WHAT IS EXPECTED: This task calls for copying every line of the records that includes the word "integral".

PROVIDED ENTRIES:
──────

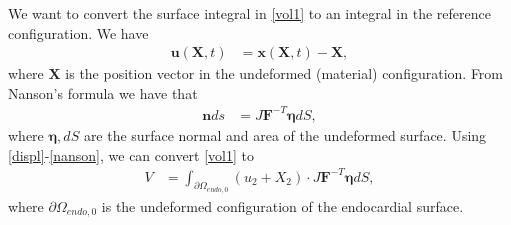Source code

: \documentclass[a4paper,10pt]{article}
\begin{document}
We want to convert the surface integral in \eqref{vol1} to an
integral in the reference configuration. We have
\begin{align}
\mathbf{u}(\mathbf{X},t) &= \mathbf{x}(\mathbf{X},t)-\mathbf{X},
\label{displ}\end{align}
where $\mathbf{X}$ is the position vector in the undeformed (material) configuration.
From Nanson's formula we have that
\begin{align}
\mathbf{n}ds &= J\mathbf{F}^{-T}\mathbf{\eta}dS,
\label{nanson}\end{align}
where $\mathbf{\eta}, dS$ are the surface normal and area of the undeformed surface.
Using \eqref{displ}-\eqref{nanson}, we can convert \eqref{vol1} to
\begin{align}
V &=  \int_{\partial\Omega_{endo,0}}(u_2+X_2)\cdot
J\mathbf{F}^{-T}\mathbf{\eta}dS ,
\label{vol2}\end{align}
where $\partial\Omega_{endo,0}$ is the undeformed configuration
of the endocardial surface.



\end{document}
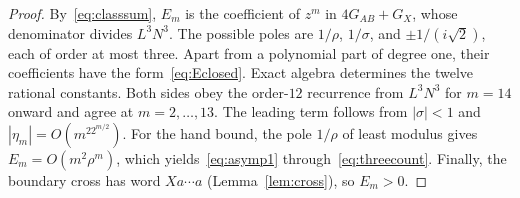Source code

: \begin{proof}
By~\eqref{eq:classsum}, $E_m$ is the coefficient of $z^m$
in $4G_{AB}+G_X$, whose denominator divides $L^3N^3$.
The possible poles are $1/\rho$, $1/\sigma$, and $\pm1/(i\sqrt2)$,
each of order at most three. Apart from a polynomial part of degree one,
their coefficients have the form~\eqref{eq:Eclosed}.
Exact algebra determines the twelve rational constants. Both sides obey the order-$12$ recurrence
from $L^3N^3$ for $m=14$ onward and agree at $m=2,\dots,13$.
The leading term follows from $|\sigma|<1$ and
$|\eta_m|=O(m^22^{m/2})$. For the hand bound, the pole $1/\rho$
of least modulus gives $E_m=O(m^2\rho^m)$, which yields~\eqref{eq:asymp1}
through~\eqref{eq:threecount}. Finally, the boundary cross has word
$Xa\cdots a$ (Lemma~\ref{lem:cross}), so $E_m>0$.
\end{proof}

──────

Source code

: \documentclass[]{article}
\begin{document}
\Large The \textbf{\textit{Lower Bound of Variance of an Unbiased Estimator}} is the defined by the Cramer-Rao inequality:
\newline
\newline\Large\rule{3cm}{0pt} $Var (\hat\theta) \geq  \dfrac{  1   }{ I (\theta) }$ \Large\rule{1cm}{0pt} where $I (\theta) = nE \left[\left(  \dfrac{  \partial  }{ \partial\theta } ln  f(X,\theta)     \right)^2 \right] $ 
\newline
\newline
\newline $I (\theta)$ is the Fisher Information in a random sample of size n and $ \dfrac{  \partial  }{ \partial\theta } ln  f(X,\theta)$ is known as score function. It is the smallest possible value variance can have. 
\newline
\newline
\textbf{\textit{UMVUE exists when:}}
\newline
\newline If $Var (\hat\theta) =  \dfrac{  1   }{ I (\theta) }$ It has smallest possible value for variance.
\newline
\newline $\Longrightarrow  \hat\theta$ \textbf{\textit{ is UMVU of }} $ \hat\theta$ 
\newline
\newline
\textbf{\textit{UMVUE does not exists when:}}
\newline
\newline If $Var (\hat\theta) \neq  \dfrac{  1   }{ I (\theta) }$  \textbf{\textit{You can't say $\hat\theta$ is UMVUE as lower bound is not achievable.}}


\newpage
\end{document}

──────

ANSWER BOX:
We want to convert the surface integral in \eqref{vol1} to an
integral in the reference configuration. We have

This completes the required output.